Spannendes Derby in Weil, Berlin mit lockerem Sieg
Das Derby zwischen Baden-Süd und Baden-Nord – Weil und Weinheim sind die Kleinigkeit von 270 Kilometern voneinander entfernt – hielt absolut, was es versprochen hatte: Spannung vom ersten bis zum letzten Ballwechsel, begeisterte Fans und am Ende ein „derbygerechtes“ Unentschieden. Mit allzu viel Spannung konnte man in Berlin dagegen nicht dienen. Drei Spielerinnen aus Bingen, Mie Skov war kurzfristig verletzt ausgefallen, mühten sich zwar redlich, konnten aber ein 0:6 im Eiltempo nicht verhindern. Noch weniger Spannung war allerdings in Böblingen zu verzeichnen, denn dort kam es aufgrund des positiven Corona-Tests einer Gäste-Spielerin und dessen Folgewirkungen erst gar nicht zum Spiel – und das Testergebnis erwies sich später auch noch als falsch. Spielwertung: 6:0 für die SVB.
ttc berlin eastside – TTG Bingen/Münster-Sarmsheim 6:0
Nach Langstadt das zweite 0:6 der TTG binnen drei Tagen, der nun die Böblingerinnen mit nur noch einem Punkt Rückstand im Nacken sitzen – allerdings haben die Rheinhessinnen noch vier Partien vor sich, die Schwäbinnen nur noch deren drei.
War Bingen am Freitagabend noch als Quartett an die Tische gegangen, konnte man die weite Reise zum Ligaprimus in die Hauptstadt nur zu dritt antreten. Mie Skov musste aufgrund einer Rückenverletzung passen.
Der frischgebackene Champions League-Finalist schonte zwar Nina Mittelham, war aber auch so stark genug besetzt, um einen lockeren Sonntagsspaziergang zu haben. Es war in der Tat ein Trainingsspiel mit Wettkampfcharakter für die Hauptstädterinnen, die 85 Minuten inklusive Pause, netto also gerade 70 Minuten, beschäftigt waren.
Einzig das letzte Match des Tages zwischen Jessica Göbel und Karolina Mynarova war eng und umkämpft. Beim 11:6, 7:11, 12:14, 11:9 triumphierte am Ende die ganze Routine der 40-jährigen Ex-DTTB-Nationalspielerin. Ansonsten konnten die Tischtennisfrauen aus Bingen nur noch einen weiteren Satzgewinn verbuchen.
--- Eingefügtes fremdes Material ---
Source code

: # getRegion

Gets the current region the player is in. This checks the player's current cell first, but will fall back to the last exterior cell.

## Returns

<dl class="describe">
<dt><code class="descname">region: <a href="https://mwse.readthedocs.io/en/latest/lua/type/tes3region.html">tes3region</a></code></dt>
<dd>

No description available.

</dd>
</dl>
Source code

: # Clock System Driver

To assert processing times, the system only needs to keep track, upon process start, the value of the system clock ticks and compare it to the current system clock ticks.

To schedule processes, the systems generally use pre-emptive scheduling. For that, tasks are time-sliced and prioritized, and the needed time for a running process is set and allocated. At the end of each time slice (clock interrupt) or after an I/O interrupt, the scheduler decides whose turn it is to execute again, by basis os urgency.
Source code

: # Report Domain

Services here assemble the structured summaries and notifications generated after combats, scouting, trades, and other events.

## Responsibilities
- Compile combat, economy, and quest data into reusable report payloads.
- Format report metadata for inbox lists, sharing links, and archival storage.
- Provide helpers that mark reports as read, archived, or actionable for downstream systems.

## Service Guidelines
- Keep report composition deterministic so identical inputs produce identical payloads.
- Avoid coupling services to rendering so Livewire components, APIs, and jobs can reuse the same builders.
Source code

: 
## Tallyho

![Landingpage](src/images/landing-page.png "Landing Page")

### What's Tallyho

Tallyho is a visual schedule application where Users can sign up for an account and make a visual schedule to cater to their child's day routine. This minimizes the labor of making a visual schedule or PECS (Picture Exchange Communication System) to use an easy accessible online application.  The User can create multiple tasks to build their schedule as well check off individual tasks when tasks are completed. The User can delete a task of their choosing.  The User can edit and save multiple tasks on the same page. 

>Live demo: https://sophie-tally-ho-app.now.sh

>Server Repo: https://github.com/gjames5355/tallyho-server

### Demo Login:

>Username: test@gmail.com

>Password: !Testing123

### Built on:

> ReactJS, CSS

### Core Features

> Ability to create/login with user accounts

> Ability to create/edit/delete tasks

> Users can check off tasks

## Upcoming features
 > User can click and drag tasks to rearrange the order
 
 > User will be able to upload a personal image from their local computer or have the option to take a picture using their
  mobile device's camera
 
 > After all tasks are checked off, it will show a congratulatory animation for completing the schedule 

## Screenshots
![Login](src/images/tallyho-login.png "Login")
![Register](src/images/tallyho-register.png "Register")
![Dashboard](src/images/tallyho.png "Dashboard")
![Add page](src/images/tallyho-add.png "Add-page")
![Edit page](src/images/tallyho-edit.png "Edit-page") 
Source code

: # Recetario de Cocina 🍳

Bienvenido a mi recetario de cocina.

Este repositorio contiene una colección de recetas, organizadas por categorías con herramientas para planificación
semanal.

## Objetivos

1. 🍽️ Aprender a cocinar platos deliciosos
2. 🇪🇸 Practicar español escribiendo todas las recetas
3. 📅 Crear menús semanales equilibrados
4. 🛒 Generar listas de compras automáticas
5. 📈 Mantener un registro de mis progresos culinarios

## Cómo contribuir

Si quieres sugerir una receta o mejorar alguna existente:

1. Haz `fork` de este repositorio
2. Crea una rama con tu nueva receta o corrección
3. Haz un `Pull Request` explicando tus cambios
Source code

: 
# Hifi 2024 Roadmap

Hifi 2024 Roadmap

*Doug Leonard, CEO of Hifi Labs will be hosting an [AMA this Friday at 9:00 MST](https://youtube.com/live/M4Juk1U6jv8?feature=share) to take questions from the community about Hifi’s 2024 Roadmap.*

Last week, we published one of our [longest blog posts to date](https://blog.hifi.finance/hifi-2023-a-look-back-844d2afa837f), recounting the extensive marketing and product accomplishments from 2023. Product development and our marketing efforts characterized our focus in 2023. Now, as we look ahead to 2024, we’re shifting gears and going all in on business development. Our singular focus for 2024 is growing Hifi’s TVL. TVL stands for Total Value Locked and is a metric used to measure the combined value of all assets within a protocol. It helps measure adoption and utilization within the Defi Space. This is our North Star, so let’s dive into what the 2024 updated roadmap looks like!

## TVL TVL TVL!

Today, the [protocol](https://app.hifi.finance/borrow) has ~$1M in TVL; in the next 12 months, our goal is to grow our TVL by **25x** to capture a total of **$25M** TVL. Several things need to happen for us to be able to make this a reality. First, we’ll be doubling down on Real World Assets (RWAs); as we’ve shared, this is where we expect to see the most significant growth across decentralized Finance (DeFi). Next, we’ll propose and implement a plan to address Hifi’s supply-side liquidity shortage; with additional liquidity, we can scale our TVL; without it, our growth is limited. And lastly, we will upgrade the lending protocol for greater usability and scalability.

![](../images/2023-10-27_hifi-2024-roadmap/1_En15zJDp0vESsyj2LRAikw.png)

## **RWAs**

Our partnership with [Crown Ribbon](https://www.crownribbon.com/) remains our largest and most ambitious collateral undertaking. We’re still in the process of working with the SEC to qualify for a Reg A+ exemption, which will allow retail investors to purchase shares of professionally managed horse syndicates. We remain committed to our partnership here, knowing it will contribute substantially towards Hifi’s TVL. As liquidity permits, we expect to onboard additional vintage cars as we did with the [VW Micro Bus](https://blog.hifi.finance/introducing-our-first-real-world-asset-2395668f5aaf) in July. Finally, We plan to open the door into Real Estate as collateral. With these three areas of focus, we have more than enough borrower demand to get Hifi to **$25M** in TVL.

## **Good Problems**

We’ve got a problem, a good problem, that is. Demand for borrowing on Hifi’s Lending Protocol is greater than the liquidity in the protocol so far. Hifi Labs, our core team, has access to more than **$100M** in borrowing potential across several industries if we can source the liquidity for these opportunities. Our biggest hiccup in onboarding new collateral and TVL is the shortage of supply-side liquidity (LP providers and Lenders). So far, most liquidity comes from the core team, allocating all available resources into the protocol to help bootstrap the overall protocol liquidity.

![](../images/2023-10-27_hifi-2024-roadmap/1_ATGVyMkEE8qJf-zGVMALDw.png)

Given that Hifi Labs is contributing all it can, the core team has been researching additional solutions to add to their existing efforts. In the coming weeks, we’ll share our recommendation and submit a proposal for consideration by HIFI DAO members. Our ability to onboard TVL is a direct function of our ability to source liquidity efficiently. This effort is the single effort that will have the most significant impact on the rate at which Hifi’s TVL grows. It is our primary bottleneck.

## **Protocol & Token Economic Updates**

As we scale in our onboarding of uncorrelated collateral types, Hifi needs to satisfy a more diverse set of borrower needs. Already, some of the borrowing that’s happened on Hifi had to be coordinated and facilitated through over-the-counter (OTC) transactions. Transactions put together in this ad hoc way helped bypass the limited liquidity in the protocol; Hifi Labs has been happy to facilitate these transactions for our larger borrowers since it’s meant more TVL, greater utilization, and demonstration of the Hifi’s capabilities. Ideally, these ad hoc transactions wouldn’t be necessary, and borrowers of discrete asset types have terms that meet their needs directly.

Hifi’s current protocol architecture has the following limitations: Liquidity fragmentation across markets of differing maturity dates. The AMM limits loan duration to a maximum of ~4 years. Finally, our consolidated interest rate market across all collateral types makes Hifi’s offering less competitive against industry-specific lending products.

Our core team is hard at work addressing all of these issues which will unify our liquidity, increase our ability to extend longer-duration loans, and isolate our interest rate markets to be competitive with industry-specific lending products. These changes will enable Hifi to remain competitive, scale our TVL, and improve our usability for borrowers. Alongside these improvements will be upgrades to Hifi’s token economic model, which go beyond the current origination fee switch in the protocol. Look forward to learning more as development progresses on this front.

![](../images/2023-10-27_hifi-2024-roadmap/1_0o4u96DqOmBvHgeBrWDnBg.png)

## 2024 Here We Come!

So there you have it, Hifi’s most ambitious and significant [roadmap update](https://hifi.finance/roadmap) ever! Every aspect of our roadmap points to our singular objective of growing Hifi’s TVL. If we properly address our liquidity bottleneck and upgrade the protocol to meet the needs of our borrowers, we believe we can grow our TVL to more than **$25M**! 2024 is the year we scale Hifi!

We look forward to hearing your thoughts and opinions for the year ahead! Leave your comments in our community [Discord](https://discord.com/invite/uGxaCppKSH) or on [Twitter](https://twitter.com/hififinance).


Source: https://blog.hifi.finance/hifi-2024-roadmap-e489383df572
Dieser blieb der stets kampfstarken Katerina Tomanovska vorbehalten, die gegen die Taiwanerin Cheng Hsien-Tzu, die zu ihrem zweiten Rückrunden-Einsatz im Dress des ttc eastside kam, den zweiten Durchgang gewinnen konnte, im weiteren Verlauf des Matchs jedoch ohne Chance blieb.
Berlins Manager Andreas Hain freute sich nicht so sehr über den Sieg, sondern war vielmehr „angefressen“, weil den Fans kein wirklich interessantes Spiel geboten werden konnte: „Es ist einfach frustrierend, aber wie will man seinen Sponsoren und Fans diese Bundesliga verkaufen? So macht das keinen Spaß mehr! Gott sei Dank gibt es ja noch die Champions League, da treten alle komplett an!“
Doch was sollte Bingen tun, es waren nun einmal vier der sieben Stammspielerinnen für dieses Wochenende eingeplant und weilten in Deutschland. Und wenn sich dann plötzlich eine verletzt, kann keine komplette Mannschaft mehr zustande kommen. Zudem ist es ja nicht so, dass alle Bundesligaspiele einseitig und langweilig wären. In Weil etwa war genau das Gegenteil der Fall und es gab in dieser Saison schon viele Partien, die einen sehr spannenden Verlauf hatten. Allerdings, und da kann man Hains Reaktion wiederum verstehen, hat gerade der ttc eastside nur selten das Glück, komplette Gästeteams begrüßen zu dürfen. Und genau die möchte man ja den Zuschauern und Sponsoren präsentieren.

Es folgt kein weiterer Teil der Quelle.